Shares in Germany’s Bayer fell to their lowest level in more than six months on Thursday after the group warned that the coronavirus pandemic would hit profits harder than expected, particularly at its ill-fated Monsanto acquisition.
“We expect the Covid-19 situation to particularly weigh on our crop science business in the second half of 2020 and then throughout fiscal 2021,” chief executive Werner Baumann told investors.
He added that Bayer would take a several billion euro writedown of assets in its agricultural business, most of which was bought from Monsanto for $63bn in 2018.
The news prompted the company’s stock to fall more than 10 per cent to €47.80 by late morning in Frankfurt.
With the acquisition of Monsanto, Bayer secured a market leading position in the agricultural chemicals sector, but the company was soon hit by a wave of lawsuits over the alleged carcinogenic properties of the US company’s key product, the weedkiller Roundup.

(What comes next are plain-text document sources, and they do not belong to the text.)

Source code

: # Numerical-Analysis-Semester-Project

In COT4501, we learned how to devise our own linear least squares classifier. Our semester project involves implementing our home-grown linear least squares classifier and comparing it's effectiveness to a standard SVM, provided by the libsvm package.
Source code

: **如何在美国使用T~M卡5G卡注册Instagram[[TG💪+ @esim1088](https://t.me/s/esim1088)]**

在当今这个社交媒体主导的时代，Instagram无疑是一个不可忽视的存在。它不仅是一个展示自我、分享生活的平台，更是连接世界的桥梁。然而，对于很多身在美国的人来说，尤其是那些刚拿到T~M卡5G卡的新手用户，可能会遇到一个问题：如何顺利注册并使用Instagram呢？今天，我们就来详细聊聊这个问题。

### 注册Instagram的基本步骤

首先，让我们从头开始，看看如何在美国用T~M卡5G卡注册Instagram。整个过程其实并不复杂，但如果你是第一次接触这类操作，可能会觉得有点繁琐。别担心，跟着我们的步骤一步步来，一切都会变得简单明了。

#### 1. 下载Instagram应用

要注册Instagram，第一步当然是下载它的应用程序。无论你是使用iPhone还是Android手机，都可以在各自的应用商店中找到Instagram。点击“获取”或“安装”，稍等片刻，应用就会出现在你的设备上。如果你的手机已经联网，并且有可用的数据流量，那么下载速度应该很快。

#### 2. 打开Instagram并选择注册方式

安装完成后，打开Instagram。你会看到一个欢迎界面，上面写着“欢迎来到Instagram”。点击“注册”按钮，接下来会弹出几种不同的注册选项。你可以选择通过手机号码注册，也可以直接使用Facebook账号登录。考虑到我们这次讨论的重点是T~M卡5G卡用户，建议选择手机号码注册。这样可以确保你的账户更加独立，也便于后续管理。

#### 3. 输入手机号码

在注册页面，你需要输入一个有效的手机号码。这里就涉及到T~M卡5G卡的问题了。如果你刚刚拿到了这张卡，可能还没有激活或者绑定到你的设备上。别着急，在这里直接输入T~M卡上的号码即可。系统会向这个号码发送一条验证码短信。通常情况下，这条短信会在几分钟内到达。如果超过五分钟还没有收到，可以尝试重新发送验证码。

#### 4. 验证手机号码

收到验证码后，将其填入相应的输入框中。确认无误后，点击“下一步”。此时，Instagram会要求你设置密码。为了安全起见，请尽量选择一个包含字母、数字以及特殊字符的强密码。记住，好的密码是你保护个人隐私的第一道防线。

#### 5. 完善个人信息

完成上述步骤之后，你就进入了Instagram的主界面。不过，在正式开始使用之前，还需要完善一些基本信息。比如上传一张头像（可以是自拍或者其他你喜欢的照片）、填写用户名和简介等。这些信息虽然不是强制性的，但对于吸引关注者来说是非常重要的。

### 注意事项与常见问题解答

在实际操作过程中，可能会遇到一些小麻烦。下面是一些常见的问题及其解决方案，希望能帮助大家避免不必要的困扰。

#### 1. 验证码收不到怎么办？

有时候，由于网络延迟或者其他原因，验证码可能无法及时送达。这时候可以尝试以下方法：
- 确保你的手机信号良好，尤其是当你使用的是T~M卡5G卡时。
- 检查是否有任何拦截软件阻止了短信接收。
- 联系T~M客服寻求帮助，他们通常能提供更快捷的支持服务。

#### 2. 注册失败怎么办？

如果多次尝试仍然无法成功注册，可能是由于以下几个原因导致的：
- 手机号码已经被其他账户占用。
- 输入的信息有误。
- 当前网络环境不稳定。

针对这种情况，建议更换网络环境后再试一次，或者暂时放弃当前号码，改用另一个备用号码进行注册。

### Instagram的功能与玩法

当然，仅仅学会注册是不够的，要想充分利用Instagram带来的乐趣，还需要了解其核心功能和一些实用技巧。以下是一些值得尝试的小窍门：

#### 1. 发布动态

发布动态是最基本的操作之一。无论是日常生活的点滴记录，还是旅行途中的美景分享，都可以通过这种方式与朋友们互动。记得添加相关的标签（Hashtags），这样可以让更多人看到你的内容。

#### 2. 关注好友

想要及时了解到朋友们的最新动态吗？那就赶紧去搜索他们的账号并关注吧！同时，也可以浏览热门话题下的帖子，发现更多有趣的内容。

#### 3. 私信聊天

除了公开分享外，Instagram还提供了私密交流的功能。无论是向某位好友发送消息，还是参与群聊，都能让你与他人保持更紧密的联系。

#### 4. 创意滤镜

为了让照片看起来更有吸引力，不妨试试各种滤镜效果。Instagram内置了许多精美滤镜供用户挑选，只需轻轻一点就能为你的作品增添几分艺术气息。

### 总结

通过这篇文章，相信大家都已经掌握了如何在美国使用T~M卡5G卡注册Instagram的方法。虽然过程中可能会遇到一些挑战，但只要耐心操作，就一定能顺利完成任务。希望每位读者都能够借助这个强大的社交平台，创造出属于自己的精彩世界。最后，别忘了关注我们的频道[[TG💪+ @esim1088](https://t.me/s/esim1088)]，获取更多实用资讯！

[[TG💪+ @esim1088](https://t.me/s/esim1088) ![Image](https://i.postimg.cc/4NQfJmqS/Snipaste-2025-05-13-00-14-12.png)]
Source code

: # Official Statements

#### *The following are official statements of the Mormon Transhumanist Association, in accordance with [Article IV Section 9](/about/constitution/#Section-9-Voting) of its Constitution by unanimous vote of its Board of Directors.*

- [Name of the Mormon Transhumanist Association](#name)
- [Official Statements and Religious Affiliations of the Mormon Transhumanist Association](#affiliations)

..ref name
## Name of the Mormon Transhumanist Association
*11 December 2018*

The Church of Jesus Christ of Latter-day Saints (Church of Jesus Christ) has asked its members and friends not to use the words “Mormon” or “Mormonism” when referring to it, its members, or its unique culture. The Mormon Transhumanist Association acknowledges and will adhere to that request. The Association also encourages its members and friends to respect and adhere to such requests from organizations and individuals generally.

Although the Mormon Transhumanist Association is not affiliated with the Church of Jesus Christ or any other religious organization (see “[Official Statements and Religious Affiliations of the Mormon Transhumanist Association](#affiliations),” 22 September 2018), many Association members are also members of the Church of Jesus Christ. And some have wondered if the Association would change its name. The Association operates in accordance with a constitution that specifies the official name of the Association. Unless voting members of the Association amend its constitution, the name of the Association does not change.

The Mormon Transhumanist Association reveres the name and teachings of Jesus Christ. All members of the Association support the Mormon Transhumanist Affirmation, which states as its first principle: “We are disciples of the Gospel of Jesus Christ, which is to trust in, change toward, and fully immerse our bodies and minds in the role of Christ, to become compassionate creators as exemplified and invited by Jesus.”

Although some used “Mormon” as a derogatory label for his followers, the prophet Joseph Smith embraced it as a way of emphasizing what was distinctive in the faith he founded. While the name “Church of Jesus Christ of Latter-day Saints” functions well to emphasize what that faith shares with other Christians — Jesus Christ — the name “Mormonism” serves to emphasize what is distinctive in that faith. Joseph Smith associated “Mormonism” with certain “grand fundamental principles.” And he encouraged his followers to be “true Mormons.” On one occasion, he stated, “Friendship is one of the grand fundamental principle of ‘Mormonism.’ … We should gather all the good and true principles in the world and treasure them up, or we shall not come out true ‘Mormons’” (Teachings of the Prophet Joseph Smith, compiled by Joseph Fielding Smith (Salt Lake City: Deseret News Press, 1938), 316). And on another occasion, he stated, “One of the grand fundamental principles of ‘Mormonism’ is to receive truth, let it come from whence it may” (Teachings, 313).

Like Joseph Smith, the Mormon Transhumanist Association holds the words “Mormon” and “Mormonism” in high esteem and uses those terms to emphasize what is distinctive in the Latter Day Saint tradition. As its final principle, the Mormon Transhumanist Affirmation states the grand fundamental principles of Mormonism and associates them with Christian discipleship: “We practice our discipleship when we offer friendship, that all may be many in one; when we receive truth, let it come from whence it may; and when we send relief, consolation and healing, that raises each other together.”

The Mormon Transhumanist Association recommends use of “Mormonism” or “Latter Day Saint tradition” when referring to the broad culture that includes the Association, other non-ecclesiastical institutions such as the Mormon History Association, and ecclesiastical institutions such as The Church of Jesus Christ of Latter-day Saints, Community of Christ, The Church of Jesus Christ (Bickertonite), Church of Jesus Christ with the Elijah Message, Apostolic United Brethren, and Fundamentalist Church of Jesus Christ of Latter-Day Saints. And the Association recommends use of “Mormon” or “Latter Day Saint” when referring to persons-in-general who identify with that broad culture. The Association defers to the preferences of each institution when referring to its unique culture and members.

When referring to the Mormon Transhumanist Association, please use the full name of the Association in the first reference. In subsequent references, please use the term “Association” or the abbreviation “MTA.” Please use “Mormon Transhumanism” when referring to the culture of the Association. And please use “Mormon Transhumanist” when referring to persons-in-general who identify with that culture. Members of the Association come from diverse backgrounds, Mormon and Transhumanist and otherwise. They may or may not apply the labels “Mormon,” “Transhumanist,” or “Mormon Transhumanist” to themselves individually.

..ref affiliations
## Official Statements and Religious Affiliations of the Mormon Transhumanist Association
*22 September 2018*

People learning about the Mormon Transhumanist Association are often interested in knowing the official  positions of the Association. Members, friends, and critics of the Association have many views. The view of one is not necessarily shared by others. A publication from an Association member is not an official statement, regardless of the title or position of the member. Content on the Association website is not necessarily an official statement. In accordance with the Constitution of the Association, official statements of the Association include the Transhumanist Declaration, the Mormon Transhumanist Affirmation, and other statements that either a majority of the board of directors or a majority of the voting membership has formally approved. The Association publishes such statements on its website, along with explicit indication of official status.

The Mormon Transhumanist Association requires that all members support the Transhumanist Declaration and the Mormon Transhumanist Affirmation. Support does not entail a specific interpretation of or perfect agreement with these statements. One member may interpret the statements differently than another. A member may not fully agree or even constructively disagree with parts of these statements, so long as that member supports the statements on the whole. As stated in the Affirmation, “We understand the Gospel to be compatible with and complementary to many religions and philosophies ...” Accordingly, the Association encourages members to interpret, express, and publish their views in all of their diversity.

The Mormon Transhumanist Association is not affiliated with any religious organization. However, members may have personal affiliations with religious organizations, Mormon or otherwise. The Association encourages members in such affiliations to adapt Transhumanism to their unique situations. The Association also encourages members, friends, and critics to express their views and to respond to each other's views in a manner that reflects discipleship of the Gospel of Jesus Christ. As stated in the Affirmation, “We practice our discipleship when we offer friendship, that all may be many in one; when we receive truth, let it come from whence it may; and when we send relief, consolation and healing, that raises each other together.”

In August, Bayer reported a net loss of €9.5bn for the second quarter of the year, largely due to setting aside €12.5bn to settle a slew of legal challenges primarily related to Roundup.
On Wednesday, Bayer said a slump in commodity prices, reduced corn and soyabean production and negative currency exchange effects in Brazil had hit its crop sciences business.
It warned that the “situation is unlikely to improve considerably in the near-term”.
UBS analysts wrote on Thursday: “The extent of the additional pressure is a surprise to us. Relative to consensus expectation, the 2021 outlook is €2bn-€3bn lower on sales with the majority of the shortfall coming from crop science.
“We currently model a slight decline for the division but Bayer’s guidance implies a 10 to 15 per cent decline.”
In order to meet its long-term profitability targets, the Leverkusen-based group said it would cut €1.5bn of costs in 2024, on top of the already announced €2.6bn from 2022, and potentially cut more jobs.
Bayer did not adjust its dividend policy, committing to return between 30 and 40 per cent of earnings to shareholders, although the company warned that its payouts would probably be in the lower end of that range.
“We believe the additional measures are necessary to accelerate our overall transformation, generate margin improvements and thus maintain our competitive profile,” Mr Baumann said.
“They will help mitigate the impact of Covid-19 on our business.”
Earlier this month, Bayer announced that its supervisory board had extended Mr Baumann’s tenure at the top of the company until 2024, despite his overseeing of one of the most disastrous mergers in modern corporate history.